Exercise input: Begin

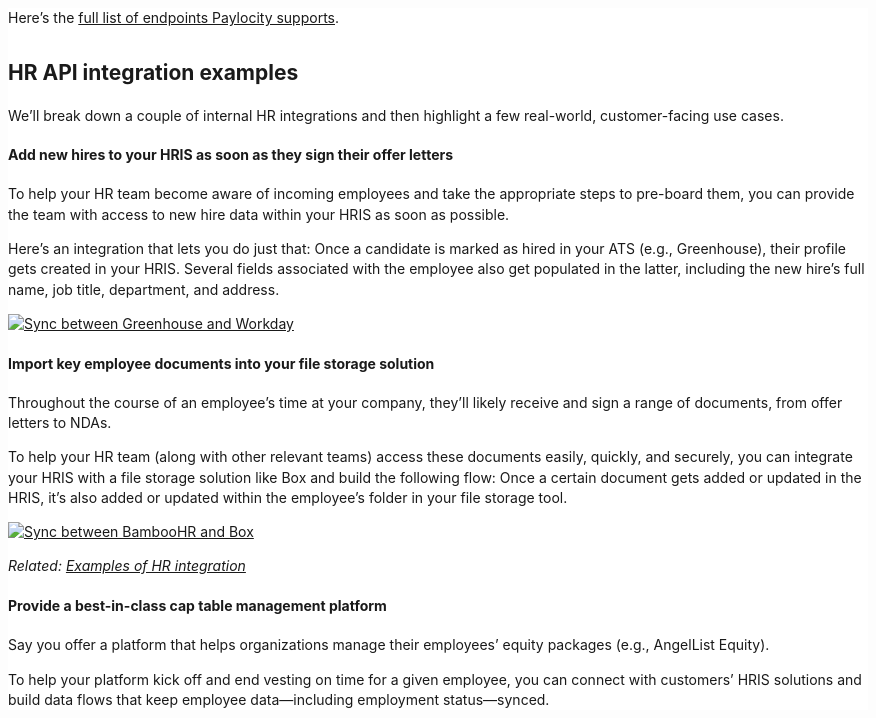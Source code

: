 Here’s the [full list of endpoints Paylocity supports](https://developer.paylocity.com/integrations/reference/authentication).

## **HR API integration examples**

We’ll break down a couple of internal HR integrations and then highlight a few real-world, customer-facing use cases.

#### **Add new hires to your HRIS as soon as they sign their offer letters**

To help your HR team become aware of incoming employees and take the appropriate steps to pre-board them, you can provide the team with access to new hire data within your HRIS as soon as possible.

Here’s an integration that lets you do just that: Once a candidate is marked as hired in your ATS (e.g., Greenhouse), their profile gets created in your HRIS. Several fields associated with the employee also get populated in the latter, including the new hire’s full name, job title, department, and address.

[![Sync between Greenhouse and Workday](https://cdn.prod.website-files.com/62796ab9647626cbab663f42/6737a4132774f3ae0306d2d1_AD_4nXd4HpyheG9LdKcAjCqpuIfLmdx-55pTw99U9VJqttGzLt97i48tuBXZrMSYssCJFXMBIUUEybaCa4xOJc6O6Rx9AZ5Ulfpt9477HUs3XlU0lpkqgWD0069qg792vG-EuU21Hl7b.webp)](https://cdn.prod.website-files.com/62796ab9647626cbab663f42/6737a4132774f3ae0306d2d1_AD_4nXd4HpyheG9LdKcAjCqpuIfLmdx-55pTw99U9VJqttGzLt97i48tuBXZrMSYssCJFXMBIUUEybaCa4xOJc6O6Rx9AZ5Ulfpt9477HUs3XlU0lpkqgWD0069qg792vG-EuU21Hl7b.webp)

#### **Import key employee documents into your file storage solution**

Throughout the course of an employee’s time at your company, they’ll likely receive and sign a range of documents, from offer letters to NDAs.

To help your HR team (along with other relevant teams) access these documents easily, quickly, and securely, you can integrate your HRIS with a file storage solution like Box and build the following flow: Once a certain document gets added or updated in the HRIS, it’s also added or updated within the employee’s folder in your file storage tool.

[![Sync between BambooHR and Box](https://cdn.prod.website-files.com/62796ab9647626cbab663f42/6737a41305aea69b463ef607_AD_4nXdU9699Gr7Sn2Y-SiMtriNUdOmIB_GhlK8t0J2HFwvIa6bcTkMN5zzNzlEueVFdZudVyeO61CNW_jsH7xI7GtwGLbO8am8dpLzlTSmSpE-5Exl3QsO9DYcE3L_H3V8pOI57OlaVDw.webp)](https://cdn.prod.website-files.com/62796ab9647626cbab663f42/6737a41305aea69b463ef607_AD_4nXdU9699Gr7Sn2Y-SiMtriNUdOmIB_GhlK8t0J2HFwvIa6bcTkMN5zzNzlEueVFdZudVyeO61CNW_jsH7xI7GtwGLbO8am8dpLzlTSmSpE-5Exl3QsO9DYcE3L_H3V8pOI57OlaVDw.webp)

_Related:_ [_Examples of HR integration_](https://www.merge.dev/blog/hr-integration)

#### **Provide a best-in-class cap table management platform**

Say you offer a platform that helps organizations manage their employees’ equity packages (e.g., AngelList Equity).

To help your platform kick off and end vesting on time for a given employee, you can connect with customers’ HRIS solutions and build data flows that keep employee data—including employment status—synced.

Exercise input: End

Write only the number of lines above in which the word "they" is found.

2